1.0 Introduction: The Inescapable Laws of Distribution#
Version 1.0 of this series laid the groundwork, defining the roles, tools, and initial architectural patterns of backend engineering. We explored monoliths and microservices, SQL and NoSQL, REST and GraphQL. That knowledge represents the necessary foundation for building functional applications. This volume, however, is about what happens when we scale those applications; when our single server becomes a fleet, our single database becomes a cluster, and our in-process calls become network hops. This is the realm of distributed systems, and it is governed by a different, harsher set of rules.
The transition from a single-machine system to a distributed one is not a linear increase in complexity; it is a paradigm shift. Assumptions that hold true on a single machine; reliable networking, zero latency, instantaneous operations; are shattered. The primary goal of the advanced backend engineer is to build systems that can function correctly and reliably despite the inherent unreliability of the underlying environment.

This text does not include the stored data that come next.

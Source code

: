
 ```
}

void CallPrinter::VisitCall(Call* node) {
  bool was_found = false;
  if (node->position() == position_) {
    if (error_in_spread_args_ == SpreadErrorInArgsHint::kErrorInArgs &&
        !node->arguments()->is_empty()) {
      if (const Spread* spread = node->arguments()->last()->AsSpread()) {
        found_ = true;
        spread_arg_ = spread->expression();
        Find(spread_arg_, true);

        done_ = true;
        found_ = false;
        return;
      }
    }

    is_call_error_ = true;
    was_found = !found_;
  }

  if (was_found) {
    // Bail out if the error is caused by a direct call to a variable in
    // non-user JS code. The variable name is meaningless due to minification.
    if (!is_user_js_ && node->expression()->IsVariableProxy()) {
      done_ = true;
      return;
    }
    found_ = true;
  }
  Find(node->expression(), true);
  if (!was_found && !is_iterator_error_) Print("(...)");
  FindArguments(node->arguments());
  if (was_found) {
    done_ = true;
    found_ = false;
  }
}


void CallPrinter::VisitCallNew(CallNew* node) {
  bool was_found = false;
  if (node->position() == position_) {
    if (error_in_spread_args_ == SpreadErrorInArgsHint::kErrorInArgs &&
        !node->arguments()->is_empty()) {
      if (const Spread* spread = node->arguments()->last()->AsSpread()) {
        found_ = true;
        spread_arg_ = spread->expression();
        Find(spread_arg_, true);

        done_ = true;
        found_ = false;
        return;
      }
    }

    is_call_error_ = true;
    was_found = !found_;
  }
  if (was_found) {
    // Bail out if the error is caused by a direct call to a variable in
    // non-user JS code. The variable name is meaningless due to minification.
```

In the 1990s, L. Peter Deutsch and others at Sun Microsystems compiled a list of fallacies; assumptions that programmers new to distributed applications invariably make, to their peril.
CAUTION
The network is reliable. (It is not.)
Latency is zero. (It is not.)
Bandwidth is infinite. (It is not.)
The network is secure. (It is not.)
Topology doesn’t change. (It does.)
There is one administrator. (There are many.)
Transport cost is zero. (It is not.)
The network is homogeneous. (It is not.)
Every pattern, protocol, and architecture discussed in this volume is, in some way, a strategy for mitigating the consequences of these fallacies.

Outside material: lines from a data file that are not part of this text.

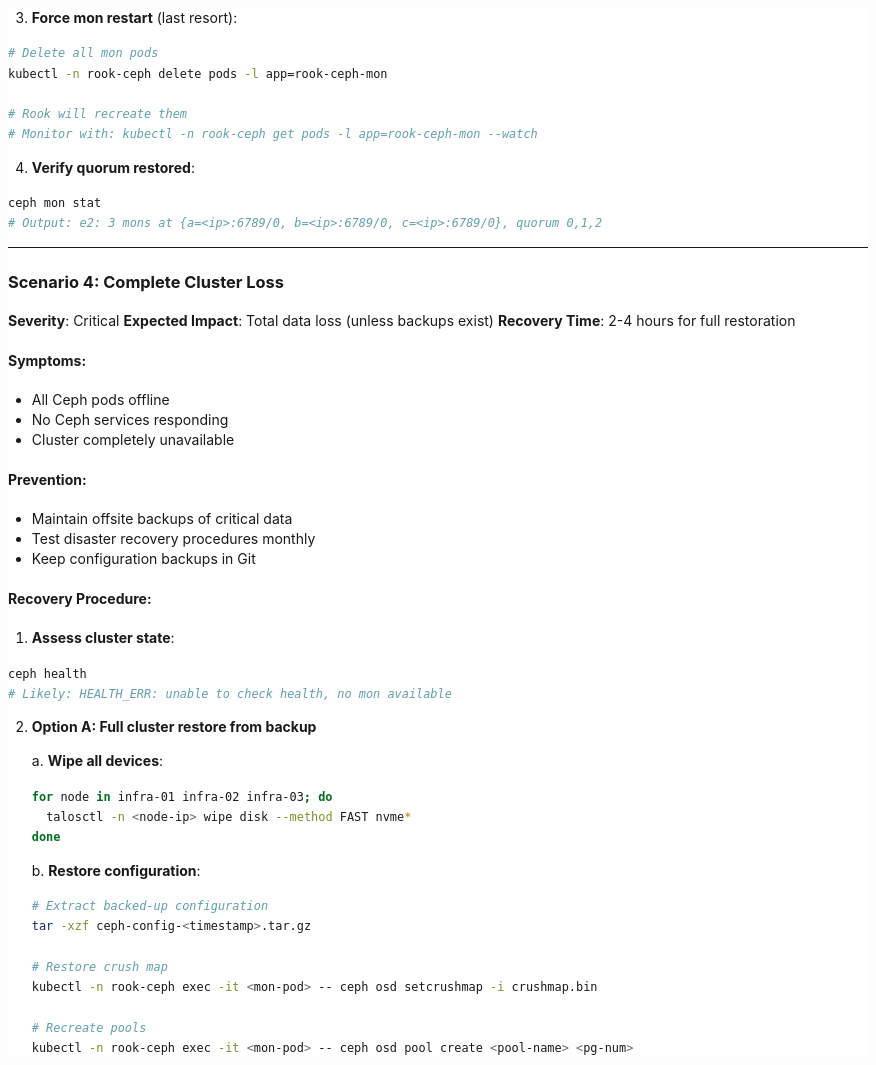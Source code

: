 3. **Force mon restart** (last resort):
```bash
# Delete all mon pods
kubectl -n rook-ceph delete pods -l app=rook-ceph-mon

# Rook will recreate them
# Monitor with: kubectl -n rook-ceph get pods -l app=rook-ceph-mon --watch
```

4. **Verify quorum restored**:
```bash
ceph mon stat
# Output: e2: 3 mons at {a=<ip>:6789/0, b=<ip>:6789/0, c=<ip>:6789/0}, quorum 0,1,2
```

---

### Scenario 4: Complete Cluster Loss

**Severity**: Critical
**Expected Impact**: Total data loss (unless backups exist)
**Recovery Time**: 2-4 hours for full restoration

#### Symptoms:
- All Ceph pods offline
- No Ceph services responding
- Cluster completely unavailable

#### Prevention:
- Maintain offsite backups of critical data
- Test disaster recovery procedures monthly
- Keep configuration backups in Git

#### Recovery Procedure:

1. **Assess cluster state**:
```bash
ceph health
# Likely: HEALTH_ERR: unable to check health, no mon available
```

2. **Option A: Full cluster restore from backup**

   a. **Wipe all devices**:
   ```bash
   for node in infra-01 infra-02 infra-03; do
     talosctl -n <node-ip> wipe disk --method FAST nvme*
   done
   ```

   b. **Restore configuration**:
   ```bash
   # Extract backed-up configuration
   tar -xzf ceph-config-<timestamp>.tar.gz

   # Restore crush map
   kubectl -n rook-ceph exec -it <mon-pod> -- ceph osd setcrushmap -i crushmap.bin

   # Recreate pools
   kubectl -n rook-ceph exec -it <mon-pod> -- ceph osd pool create <pool-name> <pg-num>
   ```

In a single-server application with one database, data consistency is largely solved via ACID transactions. In a distributed system, consistency becomes one of the most difficult challenges.
2.1 The Consistency Spectrum and the PACELC Theorem#
The CAP theorem describes behavior during network partitions, but the PACELC theorem provides a more complete picture:
NOTE
“If there is a Partition (P), a distributed system must choose between Availability (A) and Consistency (C). Else (E), when the system is running normally, it must choose between Latency (L) and Consistency (C).”

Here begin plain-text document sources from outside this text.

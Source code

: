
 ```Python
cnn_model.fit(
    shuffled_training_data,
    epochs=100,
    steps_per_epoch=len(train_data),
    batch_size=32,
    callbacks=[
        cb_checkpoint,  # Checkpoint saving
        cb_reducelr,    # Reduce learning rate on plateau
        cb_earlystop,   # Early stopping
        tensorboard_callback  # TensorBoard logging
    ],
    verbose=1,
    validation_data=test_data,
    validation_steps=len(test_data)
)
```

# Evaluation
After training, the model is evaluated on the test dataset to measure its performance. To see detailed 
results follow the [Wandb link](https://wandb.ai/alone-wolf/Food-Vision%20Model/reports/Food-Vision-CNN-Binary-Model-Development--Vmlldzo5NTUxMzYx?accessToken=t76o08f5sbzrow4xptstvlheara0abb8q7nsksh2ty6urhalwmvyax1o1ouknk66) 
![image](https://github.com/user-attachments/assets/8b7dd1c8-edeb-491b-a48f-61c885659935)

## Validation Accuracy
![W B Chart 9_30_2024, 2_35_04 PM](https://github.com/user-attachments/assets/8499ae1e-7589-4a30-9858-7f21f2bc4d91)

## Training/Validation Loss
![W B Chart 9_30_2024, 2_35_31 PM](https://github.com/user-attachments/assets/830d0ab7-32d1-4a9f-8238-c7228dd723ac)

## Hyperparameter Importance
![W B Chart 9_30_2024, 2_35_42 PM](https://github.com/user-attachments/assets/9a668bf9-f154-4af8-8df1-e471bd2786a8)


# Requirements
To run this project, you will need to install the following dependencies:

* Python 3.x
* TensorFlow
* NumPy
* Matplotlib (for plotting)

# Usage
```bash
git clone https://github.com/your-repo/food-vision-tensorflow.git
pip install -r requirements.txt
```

This forces nuanced architectural discussion. A system might sacrifice consistency for availability during failures but prioritize consistency over latency during normal operation.
Two-Phase Commit is synchronous and unsuitable for microservices. The Saga Pattern manages data consistency across services through local transactions and compensating actions.
TIP
Order Service: Creates order in PENDING state, publishes ORDER_CREATED event
Payment Service: Processes payment, publishes PAYMENT_PROCESSED on success
Inventory Service: Updates stock, publishes INVENTORY_UPDATED on success
Order Service: Updates order to CONFIRMED
Failure Handling: If inventory fails, Payment Service compensates with refund, Order Service cancels.
Implementation Styles:
NOTE
Choreography: Services publish/subscribe to events with no central coordinator
Orchestration: Central orchestrator manages saga state and compensating transactions
Write-Through: Cache updates synchronously update DB
Write-Back: Cache updates asynchronously flush to DB
Thundering Herd Mitigation:
CAUTION
When cached item expires, thousands of requests simultaneously miss cache and overwhelm DB. Solution: lock-based re-fetching where only first request loads data while others wait.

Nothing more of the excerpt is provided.